** Opening The data block **

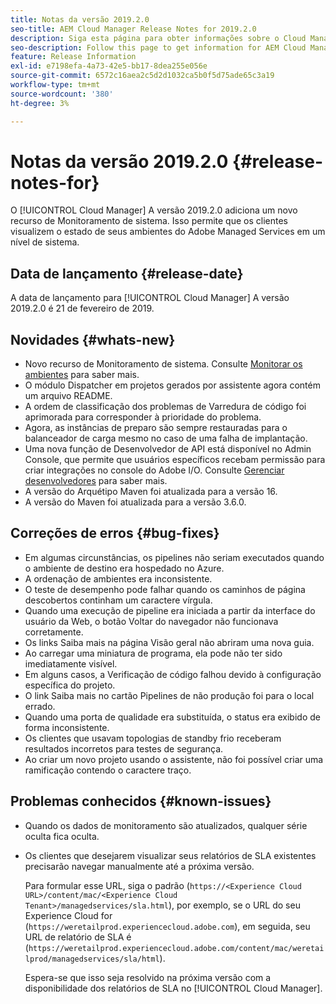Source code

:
 ```yaml
---
title: Notas da versão 2019.2.0
seo-title: AEM Cloud Manager Release Notes for 2019.2.0
description: Siga esta página para obter informações sobre o Cloud Manager Versão 2019.2.0.
seo-description: Follow this page to get information for AEM Cloud Manager Release 2019.2.0.
feature: Release Information
exl-id: e7198efa-4a73-42e5-bb17-8dea255e056e
source-git-commit: 6572c16aea2c5d2d1032ca5b0f5d75ade65c3a19
workflow-type: tm+mt
source-wordcount: '380'
ht-degree: 3%

---
```


# Notas da versão 2019.2.0 {#release-notes-for}

O [!UICONTROL Cloud Manager] A versão 2019.2.0 adiciona um novo recurso de Monitoramento de sistema. Isso permite que os clientes visualizem o estado de seus ambientes do Adobe Managed Services em um nível de sistema.


## Data de lançamento {#release-date}

A data de lançamento para [!UICONTROL Cloud Manager] A versão 2019.2.0 é 21 de fevereiro de 2019.

## Novidades {#whats-new}

* Novo recurso de Monitoramento de sistema. Consulte [Monitorar os ambientes](/help/using/monitoring-environments.md) para saber mais.
* O módulo Dispatcher em projetos gerados por assistente agora contém um arquivo README.
* A ordem de classificação dos problemas de Varredura de código foi aprimorada para corresponder à prioridade do problema.
* Agora, as instâncias de preparo são sempre restauradas para o balanceador de carga mesmo no caso de uma falha de implantação.
* Uma nova função de Desenvolvedor de API está disponível no Admin Console, que permite que usuários específicos recebam permissão para criar integrações no console do Adobe I/O. Consulte [Gerenciar desenvolvedores](https://www.adobe.com/go/aac_api_prod_learn) para saber mais.
* A versão do Arquétipo Maven foi atualizada para a versão 16.
* A versão do Maven foi atualizada para a versão 3.6.0.

## Correções de erros {#bug-fixes}

* Em algumas circunstâncias, os pipelines não seriam executados quando o ambiente de destino era hospedado no Azure.
* A ordenação de ambientes era inconsistente.
* O teste de desempenho pode falhar quando os caminhos de página descobertos continham um caractere vírgula.
* Quando uma execução de pipeline era iniciada a partir da interface do usuário da Web, o botão Voltar do navegador não funcionava corretamente.
* Os links Saiba mais na página Visão geral não abriram uma nova guia.
* Ao carregar uma miniatura de programa, ela pode não ter sido imediatamente visível.
* Em alguns casos, a Verificação de código falhou devido à configuração específica do projeto.
* O link Saiba mais no cartão Pipelines de não produção foi para o local errado.
* Quando uma porta de qualidade era substituída, o status era exibido de forma inconsistente.
* Os clientes que usavam topologias de standby frio receberam resultados incorretos para testes de segurança.
* Ao criar um novo projeto usando o assistente, não foi possível criar uma ramificação contendo o caractere traço.

## Problemas conhecidos {#known-issues}

* Quando os dados de monitoramento são atualizados, qualquer série oculta fica oculta.
* Os clientes que desejarem visualizar seus relatórios de SLA existentes precisarão navegar manualmente até a próxima versão.

   Para formular esse URL, siga o padrão (`https://<Experience Cloud URL>/content/mac/<Experience Cloud Tenant>/managedservices/sla.html`), por exemplo, se o URL do seu Experience Cloud for (`https://weretailprod.experiencecloud.adobe.com`), em seguida, seu URL de relatório de SLA é (`https://weretailprod.experiencecloud.adobe.com/content/mac/weretailprod/managedservices/sla/html`).

   Espera-se que isso seja resolvido na próxima versão com a disponibilidade dos relatórios de SLA no [!UICONTROL Cloud Manager].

** Closing The data block **

Aim of the task: Could you transcribe the entries above word for word, from the line with "Uma nova função" down to the line with "a versão 16.", keeping both?

Task result:
* Uma nova função de Desenvolvedor de API está disponível no Admin Console, que permite que usuários específicos recebam permissão para criar integrações no console do Adobe I/O. Consulte [Gerenciar desenvolvedores](https://www.adobe.com/go/aac_api_prod_learn) para saber mais.
* A versão do Arquétipo Maven foi atualizada para a versão 16.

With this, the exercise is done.